October 14, 2013 by  
Filed under Forgiveness, Patti Armstrong

How Can I Forgive When I Can't Forget?

While many people believe forgetting an injury is part of forgiveness, Fr. Justin Waltz, pastor of St. Leo's Church in Minot, ND, suggested just the opposite. In fact, he stated that forgetting is not even possible. “The only type of forgetting I have heard of is stuffing,” he said during a retreat presentation and added, “The hurt is not gone, it is just buried deep within.”

Since forgetting is not an option given our memories, Waltz said that God has provided an even better remedy–the divine transformation of a resurrection within our souls. He pointed out that Christ himself retained the wounds of his crucifixion. “Had he wanted to, Jesus could have healed his body so completely that even the scars did not exist,” he explained. “Christ is not ashamed of these scars, rather he wears them as his testament to his victory over sin and death.”

Transforming Pain

By keeping the scars, he said that Jesus taught us some great truths about suffering. Christ suffered a brutal and humiliating death but resurrected while retaining the scars. Since he has gone before us, Waltz explained that through faith in God, we can trust that nothing is beyond his healing, no matter how deep or how painful. “God goes beyond forgetting. He transforms us and brings us out of the tomb into the light of the resurrection, not only healed but victorious.”

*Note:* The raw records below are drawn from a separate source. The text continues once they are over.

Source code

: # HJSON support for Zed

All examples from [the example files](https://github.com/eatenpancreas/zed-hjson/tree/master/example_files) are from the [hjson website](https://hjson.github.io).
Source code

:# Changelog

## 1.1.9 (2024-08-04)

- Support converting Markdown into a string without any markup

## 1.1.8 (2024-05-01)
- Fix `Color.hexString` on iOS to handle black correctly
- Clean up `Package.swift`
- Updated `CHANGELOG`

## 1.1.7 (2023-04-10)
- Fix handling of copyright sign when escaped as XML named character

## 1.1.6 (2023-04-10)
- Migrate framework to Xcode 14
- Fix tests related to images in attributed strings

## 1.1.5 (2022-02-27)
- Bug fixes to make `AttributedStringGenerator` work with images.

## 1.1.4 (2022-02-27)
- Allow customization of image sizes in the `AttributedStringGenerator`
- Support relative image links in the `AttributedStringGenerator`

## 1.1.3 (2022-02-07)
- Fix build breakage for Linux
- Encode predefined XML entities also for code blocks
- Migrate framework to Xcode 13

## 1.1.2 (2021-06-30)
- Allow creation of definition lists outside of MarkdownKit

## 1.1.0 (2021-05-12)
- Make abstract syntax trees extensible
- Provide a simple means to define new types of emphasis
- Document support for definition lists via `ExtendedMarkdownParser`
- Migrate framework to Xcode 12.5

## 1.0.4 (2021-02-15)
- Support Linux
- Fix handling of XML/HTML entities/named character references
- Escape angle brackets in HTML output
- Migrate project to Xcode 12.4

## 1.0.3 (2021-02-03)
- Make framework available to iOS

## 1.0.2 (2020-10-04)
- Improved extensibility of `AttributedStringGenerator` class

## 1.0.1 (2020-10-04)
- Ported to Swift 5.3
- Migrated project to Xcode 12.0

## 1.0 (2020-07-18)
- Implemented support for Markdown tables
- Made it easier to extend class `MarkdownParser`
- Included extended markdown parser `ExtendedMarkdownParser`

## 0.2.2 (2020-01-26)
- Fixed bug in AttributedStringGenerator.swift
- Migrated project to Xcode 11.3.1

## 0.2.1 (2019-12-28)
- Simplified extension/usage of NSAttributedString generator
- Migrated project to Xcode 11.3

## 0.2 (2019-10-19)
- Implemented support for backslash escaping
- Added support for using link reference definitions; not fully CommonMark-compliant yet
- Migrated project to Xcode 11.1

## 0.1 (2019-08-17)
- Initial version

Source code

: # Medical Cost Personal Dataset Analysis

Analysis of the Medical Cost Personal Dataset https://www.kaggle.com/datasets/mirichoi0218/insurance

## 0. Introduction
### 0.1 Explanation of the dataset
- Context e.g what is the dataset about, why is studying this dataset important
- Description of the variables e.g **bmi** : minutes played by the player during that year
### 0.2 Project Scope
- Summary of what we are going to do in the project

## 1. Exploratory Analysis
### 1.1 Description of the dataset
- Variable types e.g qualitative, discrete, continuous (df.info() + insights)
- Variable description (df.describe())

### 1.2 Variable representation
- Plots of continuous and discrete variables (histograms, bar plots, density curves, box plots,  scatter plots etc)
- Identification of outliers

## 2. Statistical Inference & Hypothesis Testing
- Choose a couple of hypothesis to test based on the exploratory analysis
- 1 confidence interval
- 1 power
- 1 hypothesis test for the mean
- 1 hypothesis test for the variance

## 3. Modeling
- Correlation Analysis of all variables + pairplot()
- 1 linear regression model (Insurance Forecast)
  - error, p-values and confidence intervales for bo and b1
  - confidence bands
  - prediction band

Waltz stated that God’s healing begins with faith in him to heal all things. “Just for a moment, imagine what sort of life and power would be unleashed in your heart if you allowed God to transform your pain into victory,” he said.

He laid out some of the essentials for recovering from hurts. Regarding those that struggle with the concept of a loving God, he explained that God does not desire our suffering, but it is a fallen world. “God created free will and when he did, this, he tied his hands,” Waltz explained. Through human free will, sin and death entered the world. “But in every circumstance that evil occurs, God has created an out, even death in which he has created a place where there is no death, pain or suffering,” he said.

“Forgiving God really comes down to not holding God responsible for something that he did not do. When we do this, we allow God to do the very thing that God does best–set us free from the pain.” Waltz said to recall that God shows us only love and mercy even to the extent of sending his only son to suffer for our sins and save us.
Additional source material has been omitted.